- **PROBLEM**
Copies of all lines that contain "utility" are needed; take them from the data below.
[[ TASK MATERIAL, beginning ]]
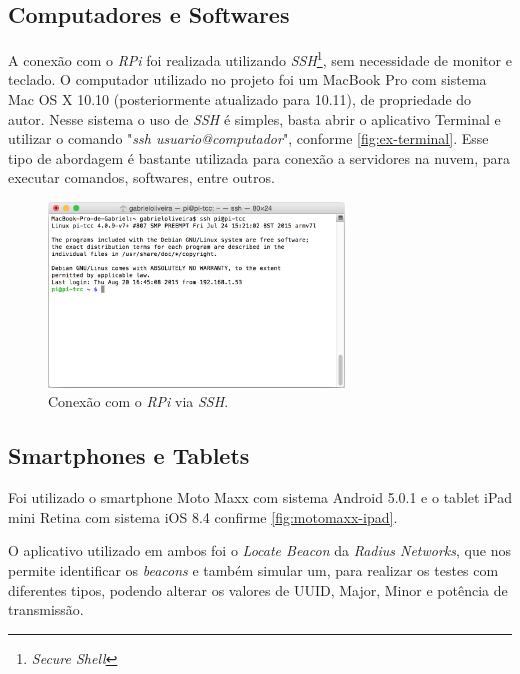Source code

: \documentclass[
		12pt,				%
		openright,			%
		oneside,			%
		a4paper,			%
		chapter=TITLE,		%
		english,			%
		brazil				%
	]{abntex2}
\begin{document}
\subsection{Computadores e Softwares}\label{sec:comp-softwares}

A conexão com o \textit{RPi} foi realizada utilizando \textit{SSH}\footnote{\textit{Secure Shell}}, sem necessidade de monitor e teclado. O computador utilizado no projeto foi um MacBook Pro com sistema Mac OS X 10.10 (posteriormente atualizado para 10.11), de propriedade do autor. Nesse sistema o uso de \textit{SSH} é simples, basta abrir o aplicativo Terminal e utilizar o comando "\textit{ssh usuario@computador}", conforme \autoref{fig:ex-terminal}. Esse tipo de abordagem é bastante utilizada para conexão a servidores na nuvem, para executar comandos, softwares, entre outros.

\begin{figure}[htb]
	\caption{\label{fig:ex-terminal}Conexão com o \textit{RPi} via \textit{SSH}.}
	\begin{center}
		\includegraphics[width=0.7\textwidth]{img/terminal-pi.png}
	\end{center}
\end{figure}

\subsection{Smartphones e Tablets}\label{sec:smartphone-tablets}

Foi utilizado o smartphone Moto Maxx com sistema Android 5.0.1 e o tablet iPad mini Retina com sistema iOS 8.4 confirme \autoref{fig:motomaxx-ipad}. 

O aplicativo utilizado em ambos foi o \textit{Locate Beacon} da \textit{Radius Networks}, que nos permite identificar os \textit{beacons} e também simular um, para realizar os testes com diferentes tipos, podendo alterar os valores de UUID, Major, Minor e potência de transmissão. 
\end{document}
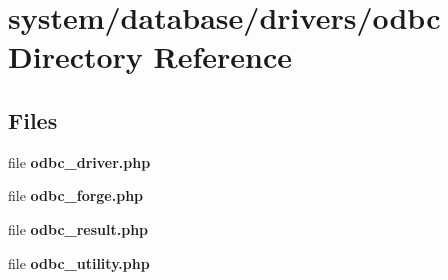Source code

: \section{system/database/drivers/odbc Directory Reference}
\label{dir_5edab66afb78c79f394b1d2225c16407}
\subsection*{Files}
\begin{DoxyCompactItemize}
\item 
file {\bf odbc\-\_\-driver.\-php}
\item 
file {\bf odbc\-\_\-forge.\-php}
\item 
file {\bf odbc\-\_\-result.\-php}
\item 
file {\bf odbc\-\_\-utility.\-php}
\end{DoxyCompactItemize}
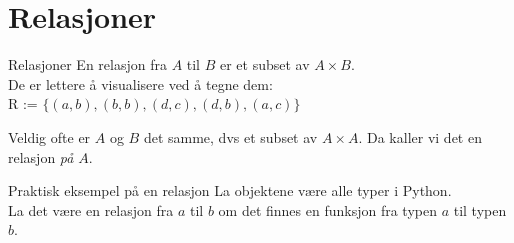 \section{Relasjoner}
\begin{frame}[fragile]{Relasjoner}
    En relasjon fra $A$ til $B$ er et subset av $A \times B$.\\
    De er lettere å visualisere ved å tegne dem:\\
    
    R := $\{(a, b), (b, b), (d, c), (d, b), (a, c)\}$\\

Veldig ofte er $A$ og $B$ det samme, dvs et subset av $A \times A$. Da kaller vi det en relasjon \emph{på} $A$.
\end{frame}

\begin{frame}[fragile]{Praktisk eksempel på en relasjon}
    La objektene være alle typer i Python. \\
    La det være en relasjon fra $a$ til $b$ om det finnes en funksjon fra typen $a$ til typen $b$.\\
    
\end{frame}

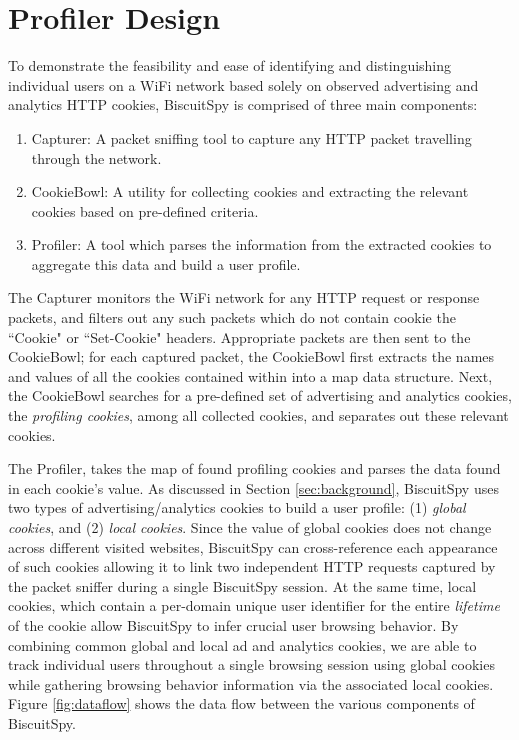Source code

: \section{Profiler Design}
\label{sec:design}

To demonstrate the feasibility and ease of identifying and distinguishing individual users on a WiFi network based solely on observed advertising and analytics HTTP cookies, BiscuitSpy is comprised of three main components: 
\begin{enumerate}
\item Capturer: A packet sniffing tool to capture any HTTP packet travelling through the network.
\item CookieBowl: A utility for collecting cookies and extracting the relevant cookies based on pre-defined criteria.
\item Profiler: A tool which parses the information from the extracted cookies to aggregate this data and build a user profile.
\end{enumerate}

The Capturer monitors the WiFi network for any HTTP request or response packets, and filters out any such packets which do not contain cookie the ``Cookie" or ``Set-Cookie" headers. 
Appropriate packets are then sent to the CookieBowl; for each captured packet, the CookieBowl first extracts the names and values of all the cookies contained within into a map data structure.
Next, the CookieBowl searches for a pre-defined set of advertising and analytics cookies, the \emph{profiling cookies}, among all collected cookies, and separates out these relevant cookies.

The Profiler, takes the map of found profiling cookies and parses the data found in each cookie's value. 
As discussed in Section \ref{sec:background}, BiscuitSpy uses two types of advertising/analytics cookies to build a user profile: (1) \emph{global cookies}, and (2) \emph{local cookies}.
Since the value of global cookies does not change across different visited websites, BiscuitSpy can cross-reference each appearance of such cookies allowing it to link two independent HTTP requests captured by the packet sniffer during a single BiscuitSpy session. 
At the same time, local cookies, which contain a per-domain unique user identifier for the entire \emph{lifetime} of the cookie allow BiscuitSpy to infer crucial user browsing behavior.
By combining common global and local ad and analytics cookies, we are able to track individual users throughout a single browsing session using global cookies while gathering browsing behavior information via the associated local cookies.
Figure \ref{fig:dataflow} shows the data flow between the various components of BiscuitSpy.


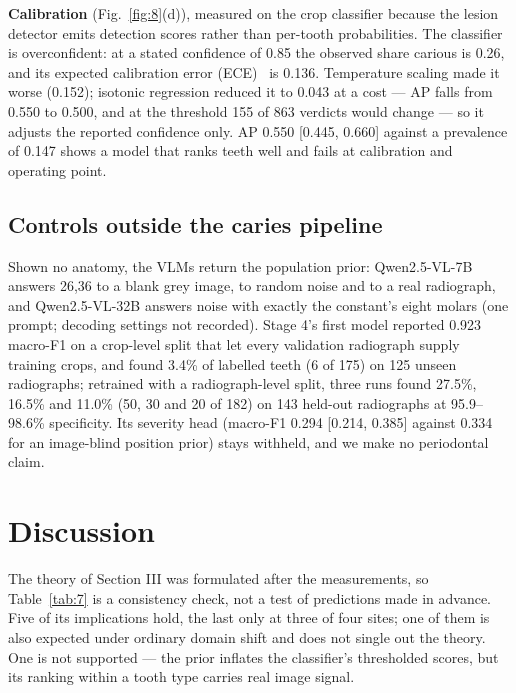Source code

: \documentclass[conference]{IEEEtran}
\begin{document}
\textbf{Calibration} (Fig.~\ref{fig:8}(d)), measured on the crop classifier because the lesion detector emits detection scores rather than per-tooth probabilities. The classifier is overconfident: at a stated confidence of 0.85 the observed share carious is 0.26, and its expected calibration error (ECE)~\cite{naeini2015obtaining,guo2017calibration} is 0.136. Temperature scaling made it worse (0.152); isotonic regression reduced it to 0.043 at a cost — AP falls from 0.550 to 0.500, and at the threshold 155 of 863 verdicts would change — so it adjusts the reported confidence only. AP 0.550 [0.445, 0.660] against a prevalence of 0.147 shows a model that ranks teeth well and fails at calibration and operating point.

\subsection{Controls outside the caries pipeline}

Shown no anatomy, the VLMs return the population prior: Qwen2.5-VL-7B answers 26,36 to a blank grey image, to random noise and to a real radiograph, and Qwen2.5-VL-32B answers noise with exactly the constant's eight molars (one prompt; decoding settings not recorded). Stage 4's first model reported 0.923 macro-F1 on a crop-level split that let every validation radiograph supply training crops, and found 3.4\% of labelled teeth (6 of 175) on 125 unseen radiographs; retrained with a radiograph-level split, three runs found 27.5\%, 16.5\% and 11.0\% (50, 30 and 20 of 182) on 143 held-out radiographs at 95.9–98.6\% specificity. Its severity head (macro-F1 0.294 [0.214, 0.385] against 0.334 for an image-blind position prior) stays withheld, and we make no periodontal claim.

\section{Discussion}

The theory of Section III was formulated after the measurements, so Table~\ref{tab:7} is a consistency check, not a test of predictions made in advance. Five of its implications hold, the last only at three of four sites; one of them is also expected under ordinary domain shift and does not single out the theory. One is not supported — the prior inflates the classifier's thresholded scores, but its ranking within a tooth type carries real image signal.
\end{document}
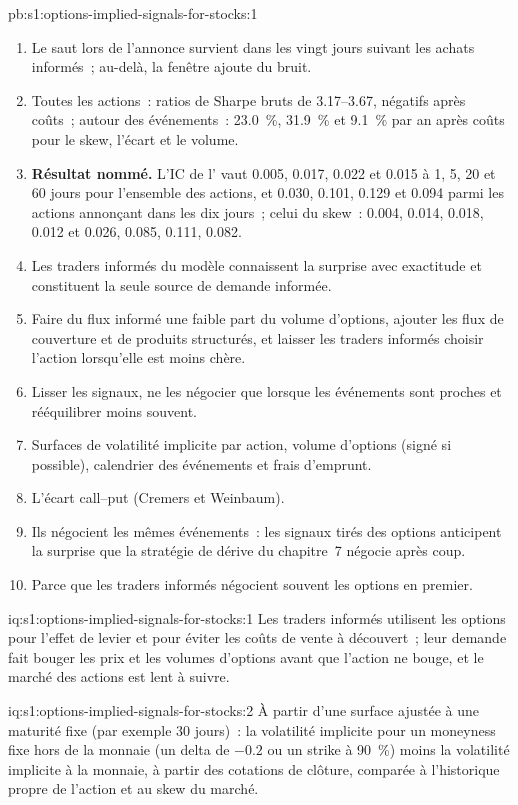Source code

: \begin{solution}{pb:s1:options-implied-signals-for-stocks:1}
\begin{enumerate}
\item Le saut lors de l'annonce survient dans les vingt jours suivant les achats informés~; au-delà, la fenêtre ajoute du bruit.
\item Toutes les actions~: ratios de Sharpe bruts de 3.17--3.67, négatifs après coûts~; autour des événements~: 23.0~\%, 31.9~\% et 9.1~\% par an après coûts pour le skew, l'écart et le volume.
\item \textbf{Résultat nommé.} L'IC de l' vaut 0.005, 0.017, 0.022 et 0.015 à 1, 5, 20 et 60 jours pour l'ensemble des actions, et 0.030, 0.101, 0.129 et
0.094 parmi les actions annonçant dans les dix jours~; celui du skew~: 0.004, 0.014, 0.018, 0.012 et 0.026, 0.085, 0.111, 0.082.
\item Les traders informés du modèle connaissent la surprise avec exactitude et constituent la seule source de demande informée.
\item Faire du flux informé une faible part du volume d'options, ajouter les flux de couverture et de produits structurés, et laisser les traders informés choisir l'action lorsqu'elle est moins chère.
\item Lisser les signaux, ne les négocier que lorsque les événements sont proches et rééquilibrer moins souvent.
\item Surfaces de volatilité implicite par action, volume d'options (signé si possible), calendrier des événements et frais d'emprunt.
\item L'écart call--put (Cremers et Weinbaum).
\item Ils négocient les mêmes événements~: les signaux tirés des options anticipent la surprise que la stratégie de dérive du chapitre~7 négocie après coup.
\item Parce que les traders informés négocient souvent les options en premier.
\end{enumerate}
\end{solution}

\begin{solution}{iq:s1:options-implied-signals-for-stocks:1}
Les traders informés utilisent les options pour l'effet de levier et pour éviter les coûts de vente à découvert~; leur demande fait bouger les prix et les volumes d'options avant que l'action ne bouge, et le marché des
actions est lent à suivre.
\end{solution}

\begin{solution}{iq:s1:options-implied-signals-for-stocks:2}
À partir d'une surface ajustée à une maturité fixe (par exemple 30 jours)~: la volatilité implicite pour un moneyness fixe hors de la monnaie (un delta de $-0.2$ ou un strike à
90~\%) moins la volatilité implicite à la monnaie, à partir des cotations de clôture, comparée à l'historique propre de l'action et au skew du marché.
\end{solution}

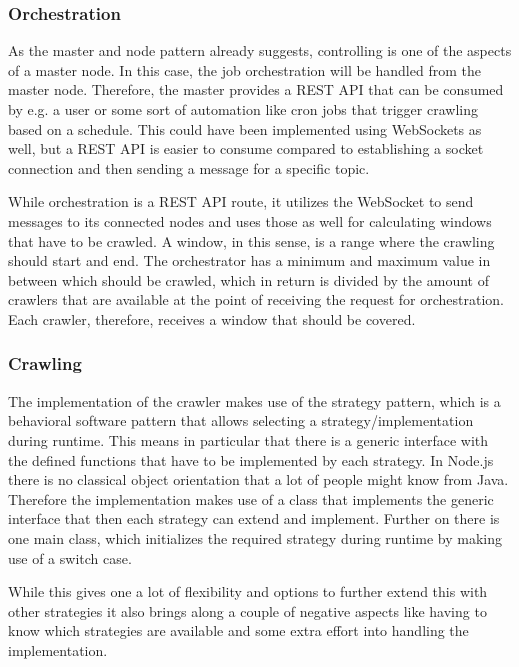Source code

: \subsubsection{Orchestration}
As the master and node pattern already suggests, controlling is one of the aspects of a master node. In this case, the job orchestration will be handled from the master node. Therefore, the master provides a REST API that can be consumed by e.g. a user or some sort of automation like cron jobs that trigger crawling based on a schedule. This could have been implemented using WebSockets as well, but a REST API is easier to consume compared to establishing a socket connection and then sending a message for a specific topic.

While orchestration is a REST API route, it utilizes the WebSocket to send messages to its connected nodes and uses those as well for calculating windows that have to be crawled. A window, in this sense, is a range where the crawling should start and end. The orchestrator has a minimum and maximum value in between which should be crawled, which in return is divided by the amount of crawlers that are available at the point of receiving the request for orchestration. Each crawler, therefore, receives a window that should be covered.

\subsubsection{Crawling}
The implementation of the crawler makes use of the strategy pattern, which is a behavioral software pattern that allows selecting a strategy/implementation during runtime. This means in particular that there is a generic interface with the defined functions that have to be implemented by each strategy. In Node.js there is no classical object orientation that a lot of people might know from Java. Therefore the implementation makes use of a class that implements the generic interface that then each strategy can extend and implement. Further on there is one main class, which initializes the required strategy during runtime by making use of a switch case.

While this gives one a lot of flexibility and options to further extend this with other strategies it also brings along a couple of negative aspects like having to know which strategies are available and some extra effort into handling the implementation.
[[ TASK MATERIAL, end ]]
- **OUTPUT BELOW**
file {\bf odbc\-\_\-utility.\-php}
\item CookieBowl: A utility for collecting cookies and extracting the relevant cookies based on pre-defined criteria.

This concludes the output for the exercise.